**Problem to work on:** Collect every line below that contains the word "then".

**Source data:**
* * *

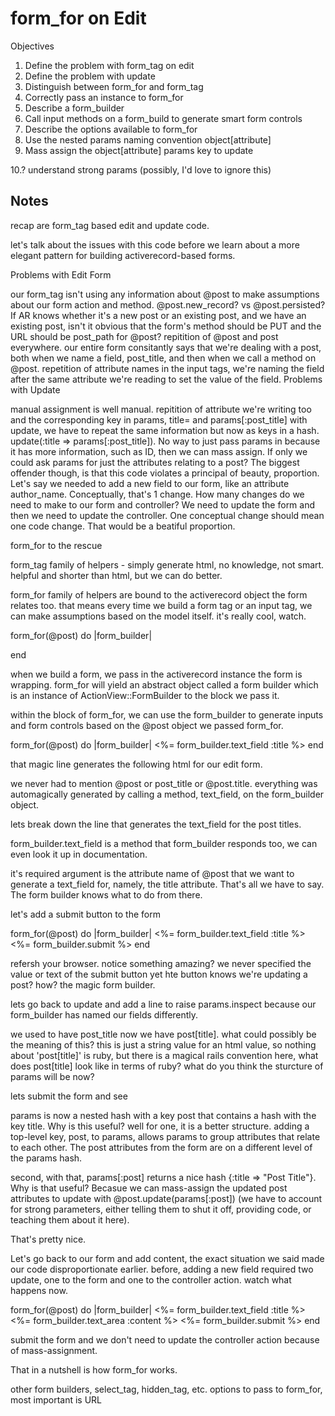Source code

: # form_for on Edit

Objectives

1. Define the problem with form_tag on edit
2. Define the problem with update
3. Distinguish between form_for and form_tag
4. Correctly pass an instance to form_for
5. Describe a form_builder
6. Call input methods on a form_build to generate smart form controls
7. Describe the options available to form_for
8. Use the nested params naming convention object[attribute]
9. Mass assign the object[attribute] params key to update

10.? understand strong params (possibly, I'd love to ignore this)

## Notes

recap are form_tag based edit and update code.

let's talk about the issues with this code before we learn about a more elegant pattern for building activerecord-based forms.

Problems with Edit Form

our form_tag isn't using any information about @post to make assumptions about our form action and method. @post.new_record? vs @post.persisted? If AR knows whether it's a new post or an existing post, and we have an existing post, isn't it obvious that the form's method should be PUT and the URL should be post_path for @post?
repitition of @post and post everywhere. our entire form consitantly says that we're dealing with a post, both when we name a field, post_title, and then when we call a method on @post.
repetition of attribute names in the input tags, we're naming the field after the same attribute we're reading to set the value of the field.
Problems with Update

manual assignment is well manual. repitition of attribute we're writing too and the corresponding key in params, title= and params[:post_title]
with update, we have to repeat the same information but now as keys in a hash. update(:title => params[:post_title]). No way to just pass params in because it has more information, such as ID, then we can mass assign. If only we could ask params for just the attributes relating to a post?
The biggest offender though, is that this code violates a principal of beauty, proportion. Let's say we needed to add a new field to our form, like an attribute author_name. Conceptually, that's 1 change. How many changes do we need to make to our form and controller? We need to update the form and then we need to update the controller. One conceptual change should mean one code change. That would be a beatiful proportion.

form_for to the rescue

form_tag family of helpers - simply generate html, no knowledge, not smart. helpful and shorter than html, but we can do better.

form_for family of helpers are bound to the activerecord object the form relates too. that means every time we build a form tag or an input tag, we can make assumptions based on the model itself. it's really cool, watch.

form_for(@post) do |form_builder|

end

when we build a form, we pass in the activerecord instance the form is wrapping. form_for will yield an abstract object called a form builder which is an instance of ActionView::FormBuilder to the block we pass it.

within the block of form_for, we can use the form_builder to generate inputs and form controls based on the @post object we passed form_for.

form_for(@post) do |form_builder| <%= form_builder.text_field :title %> end

that magic line generates the following html for our edit form.

we never had to mention @post or post_title or @post.title. everything was automagically generated by calling a method, text_field, on the form_builder object.

lets break down the line that generates the text_field for the post titles.

form_builder.text_field is a method that form_builder responds too, we can even look it up in documentation.

it's required argument is the attribute name of @post that we want to generate a text_field for, namely, the title attribute. That's all we have to say. The form builder knows what to do from there.

let's add a submit button to the form

form_for(@post) do |form_builder| <%= form_builder.text_field :title %> <%= form_builder.submit %> end

refersh your browser. notice something amazing? we never specified the value or text of the submit button yet hte button knows we're updating a post? how? the magic form builder.

lets go back to update and add a line to raise params.inspect because our form_builder has named our fields differently.

we used to have post_title now we have post[title]. what could possibly be the meaning of this? this is just a string value for an html value, so nothing about 'post[title]' is ruby, but there is a magical rails convention here, what does post[title] look like in terms of ruby? what do you think the sturcture of params will be now?

lets submit the form and see

params is now a nested hash with a key post that contains a hash with the key title. Why is this useful? well for one, it is a better structure. adding a top-level key, post, to params, allows params to group attributes that relate to each other. The post attributes from the form are on a different level of the params hash.

second, with that, params[:post] returns a nice hash {:title => "Post Title"}. Why is that useful? Becasue we can mass-assign the updated post attributes to update with @post.update(params[:post]) (we have to account for strong parameters, either telling them to shut it off, providing code, or teaching them about it here).

That's pretty nice.

Let's go back to our form and add content, the exact situation we said made our code disproportionate earlier. before, adding a new field required two update, one to the form and one to the controller action. watch what happens now.

form_for(@post) do |form_builder| <%= form_builder.text_field :title %> <%= form_builder.text_area :content %> <%= form_builder.submit %> end

submit the form and we don't need to update the controller action because of mass-assignment.

That in a nutshell is how form_for works.

other form builders, select_tag, hidden_tag, etc.
options to pass to form_for, most important is URL
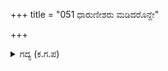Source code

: +++
title = "051 ಧಾರುಣೀಶರು ಮಡಿದರೊನ್ದೇ"

+++

<details><summary>ಗದ್ಯ (ಕ.ಗ.ಪ) </summary>

51. ಒಂದೇ ಸಲಕ್ಕೆ ಐದುನೂರು ರಾಜರುಗಳು ಮಡಿದರು. ಪುನಃ ಮಹಾರಥರು ಮುನ್ನೂರು ಪುನಃ ಪುನಃ ನೂರು ನಾನೂರು ಸಂಖ್ಯೆಯಲ್ಲಿ ನಾಶವಾದರು. ಮಾರಿ ದೇವತೆಯು ಬಿರುಸಾಗಿ ತೇಗಿದಳು. ಯಮನ ದೂತರು ಸತ್ತವರನ್ನೆಲ್ಲಾ ಕರೆದೊಯ್ಯಲು ಸಾಧ್ಯವಾಗದೆ ಸ್ವರ್ಗದ ಹೊರಕೇರಿಗೆ ಅಟ್ಟಿದರು ಎನ್ನುವಷ್ಟರ ಮಟ್ಟಿಗೆ ಶತ್ರುಚತುರ್ಬಲವನ್ನು ದ್ರೋಣನು ಕೊಂದನು.
</details>
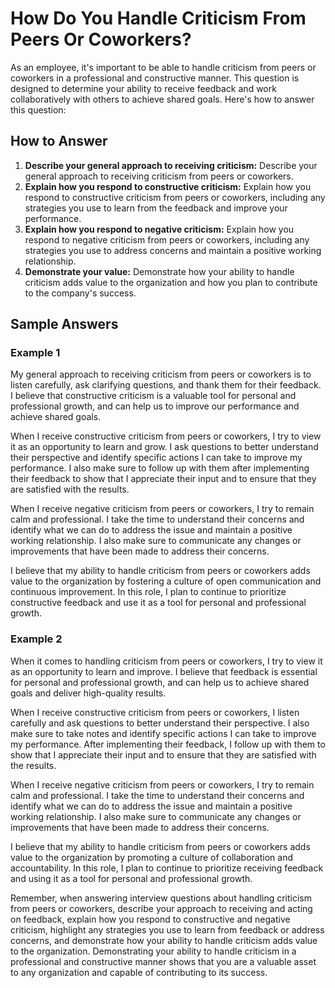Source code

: How Do You Handle Criticism From Peers Or Coworkers?
=========================================================================

As an employee, it's important to be able to handle criticism from peers or coworkers in a professional and constructive manner. This question is designed to determine your ability to receive feedback and work collaboratively with others to achieve shared goals. Here's how to answer this question:

How to Answer
-------------

1. **Describe your general approach to receiving criticism:** Describe your general approach to receiving criticism from peers or coworkers.
2. **Explain how you respond to constructive criticism:** Explain how you respond to constructive criticism from peers or coworkers, including any strategies you use to learn from the feedback and improve your performance.
3. **Explain how you respond to negative criticism:** Explain how you respond to negative criticism from peers or coworkers, including any strategies you use to address concerns and maintain a positive working relationship.
4. **Demonstrate your value:** Demonstrate how your ability to handle criticism adds value to the organization and how you plan to contribute to the company's success.

Sample Answers
--------------

### Example 1

My general approach to receiving criticism from peers or coworkers is to listen carefully, ask clarifying questions, and thank them for their feedback. I believe that constructive criticism is a valuable tool for personal and professional growth, and can help us to improve our performance and achieve shared goals.

When I receive constructive criticism from peers or coworkers, I try to view it as an opportunity to learn and grow. I ask questions to better understand their perspective and identify specific actions I can take to improve my performance. I also make sure to follow up with them after implementing their feedback to show that I appreciate their input and to ensure that they are satisfied with the results.

When I receive negative criticism from peers or coworkers, I try to remain calm and professional. I take the time to understand their concerns and identify what we can do to address the issue and maintain a positive working relationship. I also make sure to communicate any changes or improvements that have been made to address their concerns.

I believe that my ability to handle criticism from peers or coworkers adds value to the organization by fostering a culture of open communication and continuous improvement. In this role, I plan to continue to prioritize constructive feedback and use it as a tool for personal and professional growth.

### Example 2

When it comes to handling criticism from peers or coworkers, I try to view it as an opportunity to learn and improve. I believe that feedback is essential for personal and professional growth, and can help us to achieve shared goals and deliver high-quality results.

When I receive constructive criticism from peers or coworkers, I listen carefully and ask questions to better understand their perspective. I also make sure to take notes and identify specific actions I can take to improve my performance. After implementing their feedback, I follow up with them to show that I appreciate their input and to ensure that they are satisfied with the results.

When I receive negative criticism from peers or coworkers, I try to remain calm and professional. I take the time to understand their concerns and identify what we can do to address the issue and maintain a positive working relationship. I also make sure to communicate any changes or improvements that have been made to address their concerns.

I believe that my ability to handle criticism from peers or coworkers adds value to the organization by promoting a culture of collaboration and accountability. In this role, I plan to continue to prioritize receiving feedback and using it as a tool for personal and professional growth.

Remember, when answering interview questions about handling criticism from peers or coworkers, describe your approach to receiving and acting on feedback, explain how you respond to constructive and negative criticism, highlight any strategies you use to learn from feedback or address concerns, and demonstrate how your ability to handle criticism adds value to the organization. Demonstrating your ability to handle criticism in a professional and constructive manner shows that you are a valuable asset to any organization and capable of contributing to its success.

* * *

**Output for this task:**
repitition of @post and post everywhere. our entire form consitantly says that we're dealing with a post, both when we name a field, post_title, and then when we call a method on @post.
with update, we have to repeat the same information but now as keys in a hash. update(:title => params[:post_title]). No way to just pass params in because it has more information, such as ID, then we can mass assign. If only we could ask params for just the attributes relating to a post?
The biggest offender though, is that this code violates a principal of beauty, proportion. Let's say we needed to add a new field to our form, like an attribute author_name. Conceptually, that's 1 change. How many changes do we need to make to our form and controller? We need to update the form and then we need to update the controller. One conceptual change should mean one code change. That would be a beatiful proportion.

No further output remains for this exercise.